== DATA SECTION
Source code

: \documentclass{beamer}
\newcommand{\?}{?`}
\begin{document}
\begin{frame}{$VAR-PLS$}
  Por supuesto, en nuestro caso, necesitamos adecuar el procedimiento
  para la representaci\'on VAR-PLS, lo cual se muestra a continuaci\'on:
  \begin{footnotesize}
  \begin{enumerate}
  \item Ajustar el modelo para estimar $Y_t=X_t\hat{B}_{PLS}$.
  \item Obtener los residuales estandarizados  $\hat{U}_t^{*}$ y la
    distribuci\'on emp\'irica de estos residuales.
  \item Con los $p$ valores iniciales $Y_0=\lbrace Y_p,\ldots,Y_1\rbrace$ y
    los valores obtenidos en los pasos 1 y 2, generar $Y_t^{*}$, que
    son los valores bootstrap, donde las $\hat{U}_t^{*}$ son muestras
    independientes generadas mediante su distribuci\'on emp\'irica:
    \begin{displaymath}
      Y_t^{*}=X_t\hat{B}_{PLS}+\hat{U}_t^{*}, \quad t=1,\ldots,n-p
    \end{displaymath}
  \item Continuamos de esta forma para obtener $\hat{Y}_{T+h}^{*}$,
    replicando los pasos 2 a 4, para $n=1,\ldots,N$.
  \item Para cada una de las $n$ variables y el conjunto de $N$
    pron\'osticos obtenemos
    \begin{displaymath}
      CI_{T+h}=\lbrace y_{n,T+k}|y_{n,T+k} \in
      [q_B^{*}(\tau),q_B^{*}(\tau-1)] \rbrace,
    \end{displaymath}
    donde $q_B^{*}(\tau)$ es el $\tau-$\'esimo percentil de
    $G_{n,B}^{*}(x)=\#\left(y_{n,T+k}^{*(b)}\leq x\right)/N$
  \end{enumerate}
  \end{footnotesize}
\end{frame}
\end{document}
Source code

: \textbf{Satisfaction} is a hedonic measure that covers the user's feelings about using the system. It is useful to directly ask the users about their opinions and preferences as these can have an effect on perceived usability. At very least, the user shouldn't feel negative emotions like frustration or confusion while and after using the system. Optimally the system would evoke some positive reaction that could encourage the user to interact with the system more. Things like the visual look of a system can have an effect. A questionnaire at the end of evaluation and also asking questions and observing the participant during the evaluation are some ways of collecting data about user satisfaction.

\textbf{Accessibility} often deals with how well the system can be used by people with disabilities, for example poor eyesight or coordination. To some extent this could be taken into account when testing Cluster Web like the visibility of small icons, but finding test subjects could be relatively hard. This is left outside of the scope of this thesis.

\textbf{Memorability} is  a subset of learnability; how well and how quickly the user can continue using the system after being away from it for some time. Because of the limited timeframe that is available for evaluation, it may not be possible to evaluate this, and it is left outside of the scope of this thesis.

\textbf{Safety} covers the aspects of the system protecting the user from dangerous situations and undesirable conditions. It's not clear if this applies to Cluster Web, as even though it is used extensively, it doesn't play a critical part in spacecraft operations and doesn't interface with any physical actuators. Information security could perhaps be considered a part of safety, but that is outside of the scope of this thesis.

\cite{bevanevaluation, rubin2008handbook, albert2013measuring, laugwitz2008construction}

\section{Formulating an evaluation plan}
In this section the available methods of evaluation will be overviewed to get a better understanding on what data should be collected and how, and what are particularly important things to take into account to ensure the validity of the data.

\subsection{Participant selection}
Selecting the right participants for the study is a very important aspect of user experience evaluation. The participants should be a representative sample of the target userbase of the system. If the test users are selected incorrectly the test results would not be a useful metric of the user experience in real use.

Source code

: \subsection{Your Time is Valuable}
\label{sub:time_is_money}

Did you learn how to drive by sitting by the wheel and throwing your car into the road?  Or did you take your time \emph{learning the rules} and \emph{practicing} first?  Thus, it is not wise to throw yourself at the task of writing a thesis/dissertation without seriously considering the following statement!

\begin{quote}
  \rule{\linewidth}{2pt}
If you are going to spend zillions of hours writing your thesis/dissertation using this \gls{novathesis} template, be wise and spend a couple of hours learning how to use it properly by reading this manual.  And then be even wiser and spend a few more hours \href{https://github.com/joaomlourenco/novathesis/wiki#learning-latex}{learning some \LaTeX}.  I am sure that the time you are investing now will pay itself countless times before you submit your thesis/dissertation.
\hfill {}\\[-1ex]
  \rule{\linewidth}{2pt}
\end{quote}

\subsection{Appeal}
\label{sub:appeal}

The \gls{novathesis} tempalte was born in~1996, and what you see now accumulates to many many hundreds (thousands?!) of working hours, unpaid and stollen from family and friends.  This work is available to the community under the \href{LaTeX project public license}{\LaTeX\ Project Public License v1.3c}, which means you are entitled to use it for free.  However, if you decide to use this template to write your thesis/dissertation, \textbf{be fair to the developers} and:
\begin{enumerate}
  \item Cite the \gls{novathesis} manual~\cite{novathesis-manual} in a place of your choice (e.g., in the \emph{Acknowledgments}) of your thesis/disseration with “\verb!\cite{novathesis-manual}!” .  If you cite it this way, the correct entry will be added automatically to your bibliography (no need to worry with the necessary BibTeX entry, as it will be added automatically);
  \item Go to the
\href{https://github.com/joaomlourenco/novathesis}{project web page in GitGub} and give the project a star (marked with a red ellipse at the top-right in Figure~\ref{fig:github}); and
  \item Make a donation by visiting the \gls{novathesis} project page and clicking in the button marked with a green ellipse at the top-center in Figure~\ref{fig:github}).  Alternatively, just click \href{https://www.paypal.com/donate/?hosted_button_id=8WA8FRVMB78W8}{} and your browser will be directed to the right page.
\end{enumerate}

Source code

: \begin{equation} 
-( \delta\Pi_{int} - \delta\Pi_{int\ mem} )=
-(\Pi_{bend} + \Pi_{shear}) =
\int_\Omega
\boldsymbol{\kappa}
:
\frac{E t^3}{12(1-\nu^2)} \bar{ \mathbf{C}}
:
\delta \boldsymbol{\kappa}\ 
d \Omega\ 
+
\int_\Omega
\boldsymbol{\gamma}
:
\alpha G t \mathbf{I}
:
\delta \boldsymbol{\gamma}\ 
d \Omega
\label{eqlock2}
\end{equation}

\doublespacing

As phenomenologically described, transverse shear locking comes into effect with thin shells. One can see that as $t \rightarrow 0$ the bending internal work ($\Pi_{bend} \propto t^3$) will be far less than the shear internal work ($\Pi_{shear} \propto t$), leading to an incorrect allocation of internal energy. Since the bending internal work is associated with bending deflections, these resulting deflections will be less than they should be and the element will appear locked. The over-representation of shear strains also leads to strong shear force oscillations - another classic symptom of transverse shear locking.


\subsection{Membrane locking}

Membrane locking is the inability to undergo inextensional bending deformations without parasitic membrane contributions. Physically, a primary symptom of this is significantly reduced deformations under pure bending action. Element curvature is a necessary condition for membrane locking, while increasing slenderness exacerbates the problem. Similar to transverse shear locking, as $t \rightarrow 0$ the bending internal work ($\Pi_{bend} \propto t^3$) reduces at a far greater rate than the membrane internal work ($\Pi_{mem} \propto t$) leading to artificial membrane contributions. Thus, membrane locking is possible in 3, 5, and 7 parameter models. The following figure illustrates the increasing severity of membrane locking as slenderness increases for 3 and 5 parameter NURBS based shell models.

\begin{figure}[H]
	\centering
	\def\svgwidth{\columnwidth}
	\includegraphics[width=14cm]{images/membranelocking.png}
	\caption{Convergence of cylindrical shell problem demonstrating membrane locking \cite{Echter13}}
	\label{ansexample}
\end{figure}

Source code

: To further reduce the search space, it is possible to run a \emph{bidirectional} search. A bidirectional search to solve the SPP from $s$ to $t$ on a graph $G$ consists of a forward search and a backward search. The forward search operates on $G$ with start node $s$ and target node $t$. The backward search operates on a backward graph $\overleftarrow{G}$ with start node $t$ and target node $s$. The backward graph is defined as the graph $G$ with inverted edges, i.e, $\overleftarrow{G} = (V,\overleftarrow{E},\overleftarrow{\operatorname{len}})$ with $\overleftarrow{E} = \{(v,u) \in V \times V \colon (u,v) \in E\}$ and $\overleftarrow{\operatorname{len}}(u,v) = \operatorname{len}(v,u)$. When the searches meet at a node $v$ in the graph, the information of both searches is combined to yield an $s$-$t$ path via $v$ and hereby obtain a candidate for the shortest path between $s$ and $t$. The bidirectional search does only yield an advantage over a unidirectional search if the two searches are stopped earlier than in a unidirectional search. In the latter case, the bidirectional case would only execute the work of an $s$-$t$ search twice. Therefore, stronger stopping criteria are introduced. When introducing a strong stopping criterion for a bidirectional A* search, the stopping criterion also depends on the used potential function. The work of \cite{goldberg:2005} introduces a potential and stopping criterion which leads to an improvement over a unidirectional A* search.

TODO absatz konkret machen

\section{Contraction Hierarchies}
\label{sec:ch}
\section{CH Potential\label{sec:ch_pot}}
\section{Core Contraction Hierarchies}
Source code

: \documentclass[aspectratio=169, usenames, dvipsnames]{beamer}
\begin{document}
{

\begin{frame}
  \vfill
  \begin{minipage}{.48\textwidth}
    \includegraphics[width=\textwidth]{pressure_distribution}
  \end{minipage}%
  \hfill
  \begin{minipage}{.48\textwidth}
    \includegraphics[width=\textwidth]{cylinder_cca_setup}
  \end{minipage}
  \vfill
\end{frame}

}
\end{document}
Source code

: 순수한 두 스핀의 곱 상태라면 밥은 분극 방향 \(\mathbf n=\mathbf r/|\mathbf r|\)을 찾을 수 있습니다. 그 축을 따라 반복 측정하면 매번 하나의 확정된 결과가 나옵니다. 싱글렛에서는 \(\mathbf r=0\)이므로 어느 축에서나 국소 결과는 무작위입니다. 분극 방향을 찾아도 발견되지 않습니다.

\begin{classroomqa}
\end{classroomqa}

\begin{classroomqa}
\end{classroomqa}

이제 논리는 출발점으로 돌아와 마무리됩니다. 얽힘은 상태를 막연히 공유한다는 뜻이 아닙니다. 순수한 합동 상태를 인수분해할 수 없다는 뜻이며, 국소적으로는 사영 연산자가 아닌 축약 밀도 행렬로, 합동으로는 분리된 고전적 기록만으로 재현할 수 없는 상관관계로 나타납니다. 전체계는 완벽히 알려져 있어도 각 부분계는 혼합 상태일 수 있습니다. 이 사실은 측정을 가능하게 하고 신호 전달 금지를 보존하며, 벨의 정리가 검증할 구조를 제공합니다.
====
All that is needed is the exact run of lines above from the line containing "Continuamos de esta" through the line containing "a subset of", both of them included.

  \item Continuamos de esta forma para obtener $\hat{Y}_{T+h}^{*}$,
    replicando los pasos 2 a 4, para $n=1,\ldots,N$.
  \item Para cada una de las $n$ variables y el conjunto de $N$
    pron\'osticos obtenemos
    \begin{displaymath}
      CI_{T+h}=\lbrace y_{n,T+k}|y_{n,T+k} \in
      [q_B^{*}(\tau),q_B^{*}(\tau-1)] \rbrace,
    \end{displaymath}
    donde $q_B^{*}(\tau)$ es el $\tau-$\'esimo percentil de
    $G_{n,B}^{*}(x)=\#\left(y_{n,T+k}^{*(b)}\leq x\right)/N$
  \end{enumerate}
  \end{footnotesize}
\end{frame}
\end{document}
Source code

: \textbf{Satisfaction} is a hedonic measure that covers the user's feelings about using the system. It is useful to directly ask the users about their opinions and preferences as these can have an effect on perceived usability. At very least, the user shouldn't feel negative emotions like frustration or confusion while and after using the system. Optimally the system would evoke some positive reaction that could encourage the user to interact with the system more. Things like the visual look of a system can have an effect. A questionnaire at the end of evaluation and also asking questions and observing the participant during the evaluation are some ways of collecting data about user satisfaction.

\textbf{Accessibility} often deals with how well the system can be used by people with disabilities, for example poor eyesight or coordination. To some extent this could be taken into account when testing Cluster Web like the visibility of small icons, but finding test subjects could be relatively hard. This is left outside of the scope of this thesis.

\textbf{Memorability} is  a subset of learnability; how well and how quickly the user can continue using the system after being away from it for some time. Because of the limited timeframe that is available for evaluation, it may not be possible to evaluate this, and it is left outside of the scope of this thesis.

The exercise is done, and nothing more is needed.